Assembly Bill 5 (AB5) seeks to close a legal loophole regarding the economic benefits guaranteed to California’s workers. Most labour rights in the US—including fundamentals such as minimum wage, overtime, and sick days—are protected only on the basis of formal employment status.
The bill has drawn support from local activists as well as progressive Democratic leadership figures such as 2020 presidential candidates Bernie Sanders and Elizabeth Warren, who have long argued that labour rights have failed to keep pace with the demands of an evolving 21st-century economy.
“We are determining the future of the California economy,” Democratic State Senator Maria Elena Durazo said. “We can either choose to become complicit in the exploitation of hard-working Californians, or we choose to rebuild the working and middle class, protect taxpayers and help responsible businesses thrive in the state.”
AB5 would impact more than 1 million low-wage workers in California who have been pushed into contractor status as modern companies increasingly seek the financial benefits and limited accountability that come with hiring contract workers.
The bill will progress to the state Assembly later this week, where it is expected to succeed despite fierce opposition from gig-economy leaders.
According to a report by the LA Times, companies such as Uber, Lyft, Postmates and Doordash, whose business models rely largely on contract labour, have already pledged $90 million in a joint effort to lobby against the legislation’s effects.
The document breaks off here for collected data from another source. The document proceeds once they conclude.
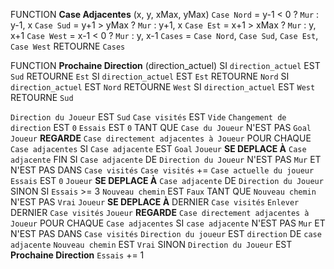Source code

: FUNCTION **Case Adjacentes** (x, y, xMax, yMax)
    `Case Nord` = y-1 < 0 ? `Mur` : y-1, x
    `Case Sud` = y+1 > yMax ? `Mur` : y+1, x
    `Case Est` = x+1 > xMax ? `Mur` : y, x+1
    `Case West` = x-1 < 0 ? `Mur` : y, x-1
    `Cases` = `Case Nord`, `Case Sud`, `Case Est`, `Case West`
    RETOURNE `Cases`

FUNCTION **Prochaine Direction** (direction_actuel)
    SI `direction_actuel` EST `Sud`
        RETOURNE `Est`
    SI `direction_actuel` EST `Est`
        RETOURNE `Nord`
    SI `direction_actuel` EST `Nord`
        RETOURNE `West`
    SI `direction_actuel` EST `West`
        RETOURNE `Sud`

`Direction du Joueur` EST `Sud`
`Case visités` EST `Vide`
`Changement de direction` EST `0`
`Essais` EST `0`
TANT QUE `Case du Joueur` N'EST PAS `Goal`
    `Joueur` **REGARDE** `Case directement adjacentes à Joueur`
    POUR CHAQUE `Case adjacentes`
        SI `Case adjacente` EST `Goal`
            `Joueur` **SE DEPLACE À** `Case adjacente`
            FIN
    SI `Case adjacente` DE `Direction du Joueur` N'EST PAS `Mur` ET N'EST PAS DANS `Case visités`
        `Case visités` += `Case actuelle du joueur`
        `Essais` EST `0`
        `Joueur` **SE DEPLACE À** `Case adjacente` DE `Direction du Joueur`
    SINON
        SI `Essais` >= 3
            `Nouveau chemin` EST `Faux`
            TANT QUE `Nouveau chemin` N'EST PAS `Vrai`
                `Joueur` **SE DEPLACE À** DERNIER `Case visités`
                `Enlever` DERNIER `Case visités`
                `Joueur` **REGARDE** `Case directement adjacentes à Joueur`
                POUR CHAQUE `Case adjacentes`
                    SI `case adjacente` N'EST PAS `Mur` ET N'EST PAS DANS `Case visités`
                        `Direction du joueur` EST `direction` DE `case adjacente`
                        `Nouveau chemin` EST `Vrai`
        SINON
            `Direction du Joueur` EST **Prochaine Direction**
            `Essais` += 1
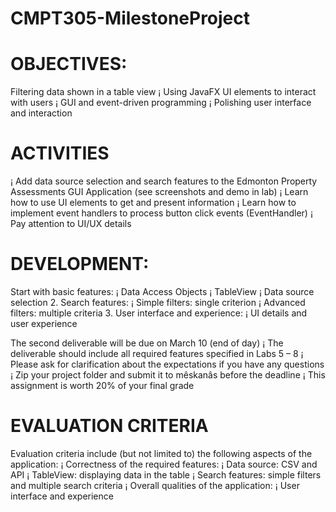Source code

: # CMPT305-MilestoneProject

# OBJECTIVES:
Filtering data shown in a table view
¡ Using JavaFX UI elements to interact with users
¡ GUI and event-driven programming
¡ Polishing user interface and interaction

# ACTIVITIES
¡ Add data source selection and search features to the Edmonton Property 
Assessments GUI Application (see screenshots and demo in lab)
¡ Learn how to use UI elements to get and present information
¡ Learn how to implement event handlers to process button click events 
(EventHandler<ActionEvent>)
¡ Pay attention to UI/UX details

# DEVELOPMENT:
Start with basic features:
¡ Data Access Objects
¡ TableView
¡ Data source selection
2. Search features:
¡ Simple filters: single criterion
¡ Advanced filters: multiple criteria
3. User interface and experience:
¡ UI details and user experience

The second deliverable will be due on March 10 (end of day)
¡ The deliverable should include all required features specified in Labs 5 – 8 
¡ Please ask for clarification about the expectations if you have any questions
¡ Zip your project folder and submit it to mêskanâs before the deadline
¡ This assignment is worth 20% of your final grade

# EVALUATION CRITERIA
Evaluation criteria include (but not limited to) the following aspects of the application: 
¡ Correctness of the required features:
¡ Data source: CSV and API
¡ TableView: displaying data in the table
¡ Search features: simple filters and multiple search criteria
¡ Overall qualities of the application:
¡ User interface and experience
California’s Silicon Valley darling Uber, which built a multi-billion dollar empire on an innovative contract labour model, quickly refused to recognise the legitimacy of the AB5 ruling in a statement released following the ruling.
“We continue to believe drivers are properly classified as independent, and because we’ll continue to be responsive to what the vast majority of drivers tell us they want most—flexibility—drivers will not be automatically reclassified as employees, even after January of next year,” the company said. Uber, which has a history of vicious legal disputes with local governments, promised to fight the ruling.
AB5’s success highlights a shift in the way governments are responding to the rapidly-growing gig economy. In 2016, a UK employment court denied Uber the right to classify its workers as self-employed. In 2018, Democratic lawmakers advanced federal legislation aimed at guaranteeing rights to contract labourers.